Pengesahan Rancangan Undang-Undang tentang Provinsi Kalsel di DPR RI yang memindahkan ibu kota provinsi dari Banjarmasin ke Banjarbaru menuai polemik. Dianggap sebagai “operasi senyap”, karena tak ada konsultasi dengan Pemko Banjarmasin. Nyaris lolos dari perhatian publik. Bagi yang tak puas, Borneo Law Firm membuka posko pengaduan. Ujungnya adalah judicial review atau hak uji materi.
“Kami membuka posko aduan untuk gugatan ke Mahkamah Konstitusi,” kata Direktur Borneo Law Firm, M Pazri, (25/2) siang. Posko itu berada di Jalan Hasan Basri Nomor 37, Banjarmasin Utara. “Berada di kantor kami,” tambahnya. Sembari menunggu pengaduan, Pazri membentuk tim yang bertugas menghimpun dan mempelajari data terkait pemindahan ibu kota tersebut.

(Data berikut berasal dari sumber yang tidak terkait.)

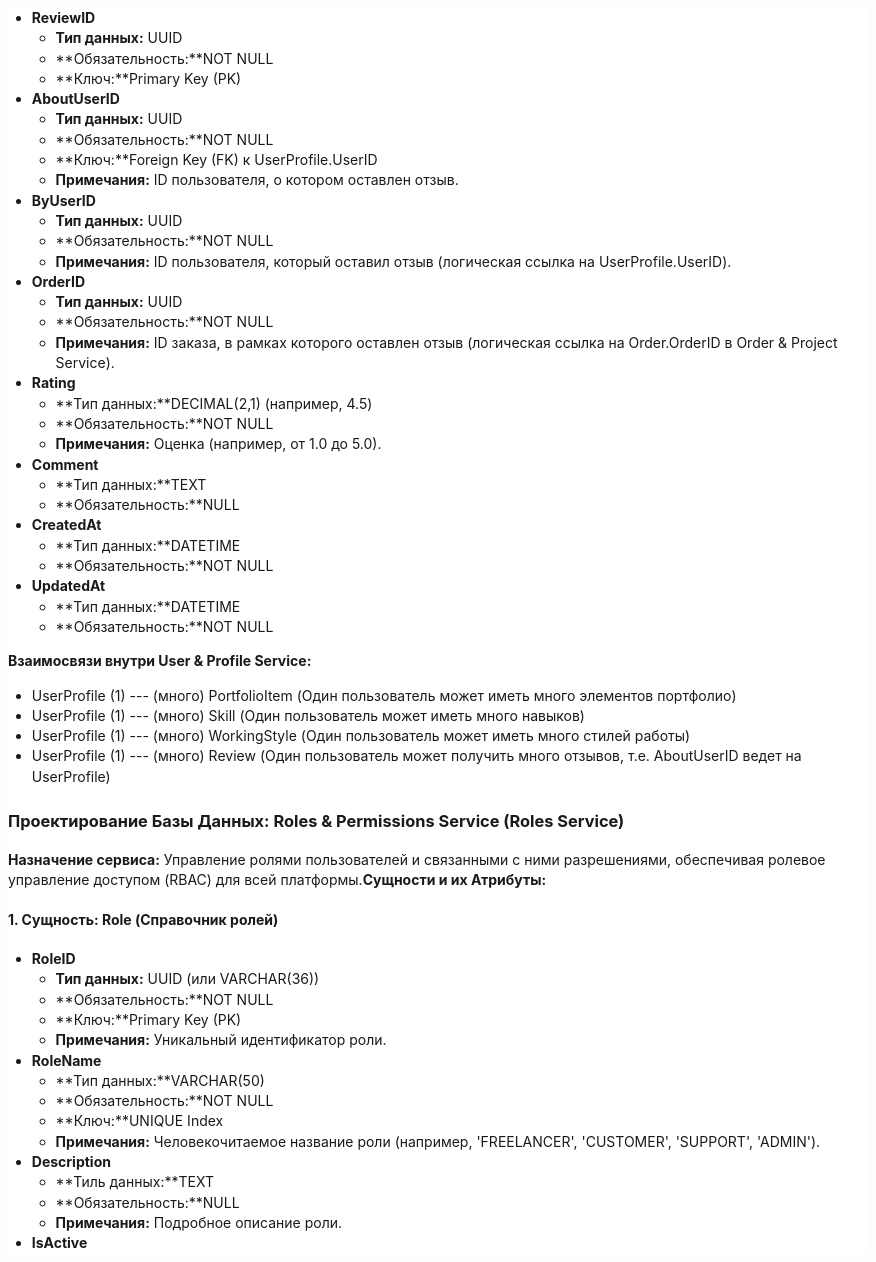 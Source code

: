 - **ReviewID**
    - **Тип данных:** UUID
    - **Обязательность:**NOT NULL
    - **Ключ:**Primary Key (PK)
- **AboutUserID**
    - **Тип данных:** UUID
    - **Обязательность:**NOT NULL
    - **Ключ:**Foreign Key (FK) к UserProfile.UserID
    - **Примечания:** ID пользователя, о котором оставлен отзыв.
- **ByUserID**
    - **Тип данных:** UUID
    - **Обязательность:**NOT NULL
    - **Примечания:** ID пользователя, который оставил отзыв (логическая ссылка на UserProfile.UserID).
- **OrderID**
    - **Тип данных:** UUID
    - **Обязательность:**NOT NULL
    - **Примечания:** ID заказа, в рамках которого оставлен отзыв (логическая ссылка на Order.OrderID в Order & Project Service).
- **Rating**
    - **Тип данных:**DECIMAL(2,1) (например, 4.5)
    - **Обязательность:**NOT NULL
    - **Примечания:** Оценка (например, от 1.0 до 5.0).
- **Comment**
    - **Тип данных:**TEXT
    - **Обязательность:**NULL
- **CreatedAt**
    - **Тип данных:**DATETIME
    - **Oбязательность:**NOT NULL
- **UpdatedAt**
    - **Тип данных:**DATETIME
    - **Oбязательность:**NOT NULL

**Взаимосвязи внутри User & Profile Service:**

- UserProfile (1) --- (много) PortfolioItem (Один пользователь может иметь много элементов портфолио)
- UserProfile (1) --- (много) Skill (Один пользователь может иметь много навыков)
- UserProfile (1) --- (много) WorkingStyle (Один пользователь может иметь много стилей работы)
- UserProfile (1) --- (много) Review (Один пользователь может получить много отзывов, т.е. AboutUserID ведет на UserProfile)

### **Проектирование Базы Данных: Roles & Permissions Service (Roles Service)**

**Назначение сервиса:** Управление ролями пользователей и связанными с ними разрешениями, обеспечивая ролевое управление доступом (RBAC) для всей платформы.**Сущности и их Атрибуты:**

#### **1. Сущность: Role (Справочник ролей)**

- **RoleID**
    - **Тип данных:** UUID (или VARCHAR(36))
    - **Обязательность:**NOT NULL
    - **Ключ:**Primary Key (PK)
    - **Примечания:** Уникальный идентификатор роли.
- **RoleName**
    - **Тип данных:**VARCHAR(50)
    - **Обязательность:**NOT NULL
    - **Ключ:**UNIQUE Index
    - **Примечания:** Человекочитаемое название роли (например, 'FREELANCER', 'CUSTOMER', 'SUPPORT', 'ADMIN').
- **Description**
    - **Тиль данных:**TEXT
    - **Обязательность:**NULL
    - **Примечания:** Подробное описание роли.
- **IsActive**
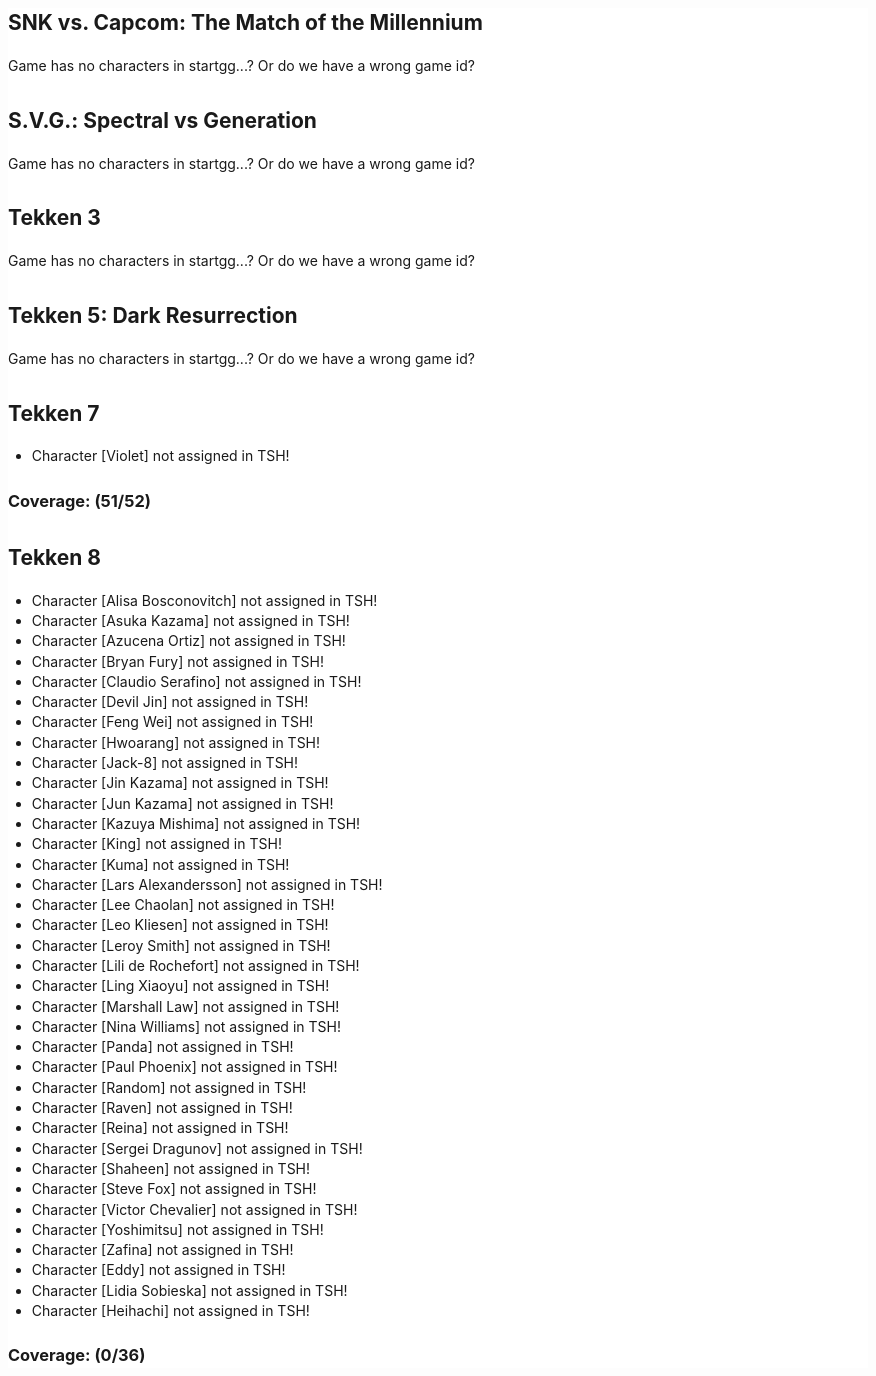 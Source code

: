 ## SNK vs. Capcom: The Match of the Millennium
Game has no characters in startgg...? Or do we have a wrong game id?

## S.V.G.: Spectral vs Generation
Game has no characters in startgg...? Or do we have a wrong game id?

## Tekken 3
Game has no characters in startgg...? Or do we have a wrong game id?

## Tekken 5: Dark Resurrection
Game has no characters in startgg...? Or do we have a wrong game id?

## Tekken 7
- Character [Violet] not assigned in TSH!
### Coverage: (51/52)

## Tekken 8
- Character [Alisa Bosconovitch] not assigned in TSH!
- Character [Asuka Kazama] not assigned in TSH!
- Character [Azucena Ortiz] not assigned in TSH!
- Character [Bryan Fury] not assigned in TSH!
- Character [Claudio Serafino] not assigned in TSH!
- Character [Devil Jin] not assigned in TSH!
- Character [Feng Wei] not assigned in TSH!
- Character [Hwoarang] not assigned in TSH!
- Character [Jack-8] not assigned in TSH!
- Character [Jin Kazama] not assigned in TSH!
- Character [Jun Kazama] not assigned in TSH!
- Character [Kazuya Mishima] not assigned in TSH!
- Character [King] not assigned in TSH!
- Character [Kuma] not assigned in TSH!
- Character [Lars Alexandersson] not assigned in TSH!
- Character [Lee Chaolan] not assigned in TSH!
- Character [Leo Kliesen] not assigned in TSH!
- Character [Leroy Smith] not assigned in TSH!
- Character [Lili de Rochefort] not assigned in TSH!
- Character [Ling Xiaoyu] not assigned in TSH!
- Character [Marshall Law] not assigned in TSH!
- Character [Nina Williams] not assigned in TSH!
- Character [Panda] not assigned in TSH!
- Character [Paul Phoenix] not assigned in TSH!
- Character [Random] not assigned in TSH!
- Character [Raven] not assigned in TSH!
- Character [Reina] not assigned in TSH!
- Character [Sergei Dragunov] not assigned in TSH!
- Character [Shaheen] not assigned in TSH!
- Character [Steve Fox] not assigned in TSH!
- Character [Victor Chevalier] not assigned in TSH!
- Character [Yoshimitsu] not assigned in TSH!
- Character [Zafina] not assigned in TSH!
- Character [Eddy] not assigned in TSH!
- Character [Lidia Sobieska] not assigned in TSH!
- Character [Heihachi] not assigned in TSH!
### Coverage: (0/36)
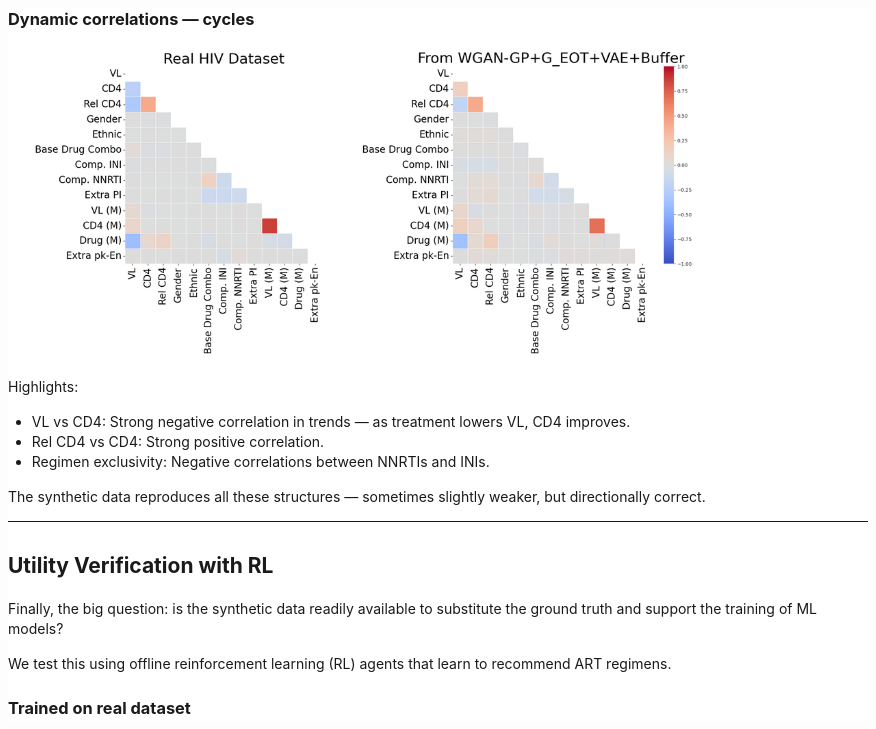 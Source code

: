### Dynamic correlations — cycles

<img src="Supporting_Images/ZFig010_V003_Corr_Cycles_x2.png" width="700"/>  

Highlights:

* VL vs CD4: Strong negative correlation in trends — as treatment lowers VL, CD4 improves.
* Rel CD4 vs CD4: Strong positive correlation.
* Regimen exclusivity: Negative correlations between NNRTIs and INIs.

The synthetic data reproduces all these structures — sometimes slightly weaker, but directionally correct.

---

## Utility Verification with RL

Finally, the big question: is the synthetic data readily available to substitute the ground truth and support the training of ML models?

We test this using offline reinforcement learning (RL) agents that learn to recommend ART regimens.

### Trained on real dataset
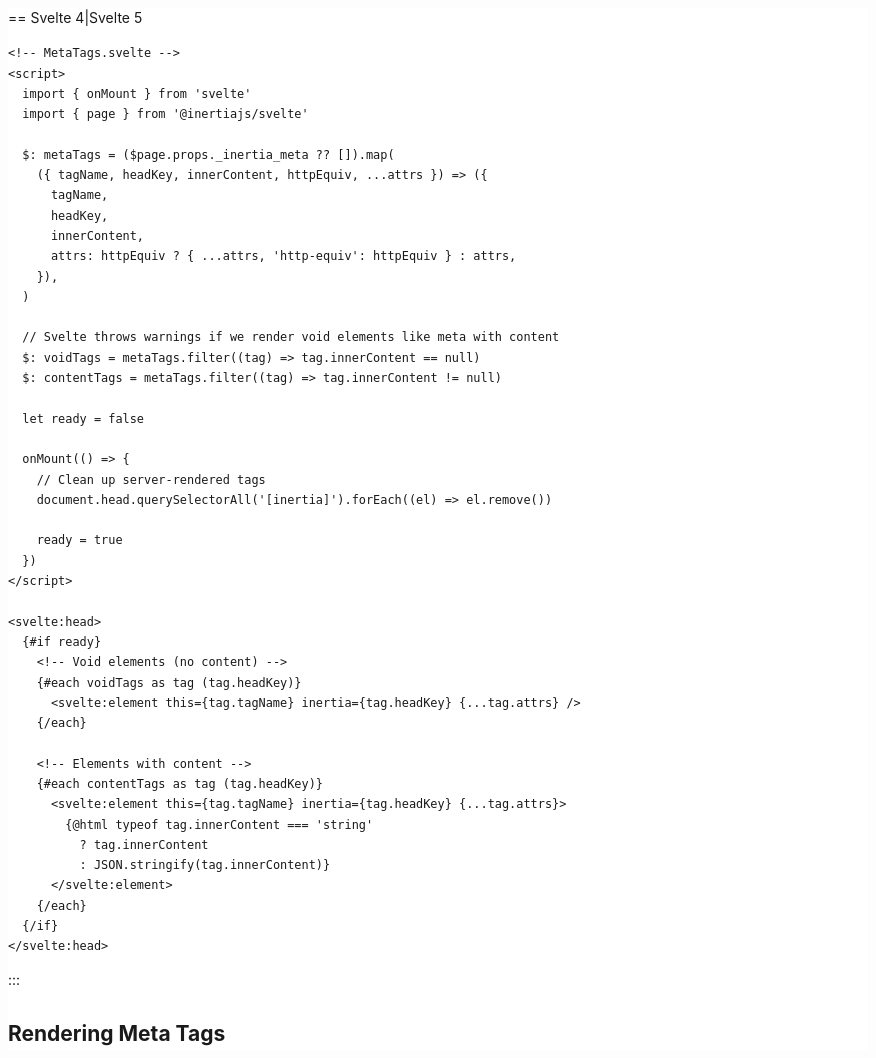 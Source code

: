 == Svelte 4|Svelte 5

```svelte
<!-- MetaTags.svelte -->
<script>
  import { onMount } from 'svelte'
  import { page } from '@inertiajs/svelte'

  $: metaTags = ($page.props._inertia_meta ?? []).map(
    ({ tagName, headKey, innerContent, httpEquiv, ...attrs }) => ({
      tagName,
      headKey,
      innerContent,
      attrs: httpEquiv ? { ...attrs, 'http-equiv': httpEquiv } : attrs,
    }),
  )

  // Svelte throws warnings if we render void elements like meta with content
  $: voidTags = metaTags.filter((tag) => tag.innerContent == null)
  $: contentTags = metaTags.filter((tag) => tag.innerContent != null)

  let ready = false

  onMount(() => {
    // Clean up server-rendered tags
    document.head.querySelectorAll('[inertia]').forEach((el) => el.remove())

    ready = true
  })
</script>

<svelte:head>
  {#if ready}
    <!-- Void elements (no content) -->
    {#each voidTags as tag (tag.headKey)}
      <svelte:element this={tag.tagName} inertia={tag.headKey} {...tag.attrs} />
    {/each}

    <!-- Elements with content -->
    {#each contentTags as tag (tag.headKey)}
      <svelte:element this={tag.tagName} inertia={tag.headKey} {...tag.attrs}>
        {@html typeof tag.innerContent === 'string'
          ? tag.innerContent
          : JSON.stringify(tag.innerContent)}
      </svelte:element>
    {/each}
  {/if}
</svelte:head>
```

:::

## Rendering Meta Tags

Ditanya soal peluang, Pazri mengutip pasal 73 dan pasal 72 UU Nomor 12 Tahun 2011. Bahwa ada jangka waktu 30 hari sebelum presiden membubuhkan tanda tangan sejak RUU itu disahkan DPR. Jika tak kunjung diteken dalam tempo itu, karena sudah disepakati bersama, maka RUU itu menjadi UU yang wajib diundangkan.
“Setelah diundangkan, baru kami bisa mengambil tindakan,” terangnya. Secara historis, Provinsi Kalsel berdiri pada 1 Januari 1957 dengan dasar UU Nomor 25 Tahun 1956 tentang Pembentukan Daerah Otonom Kalsel, Kalbar dan Kaltim.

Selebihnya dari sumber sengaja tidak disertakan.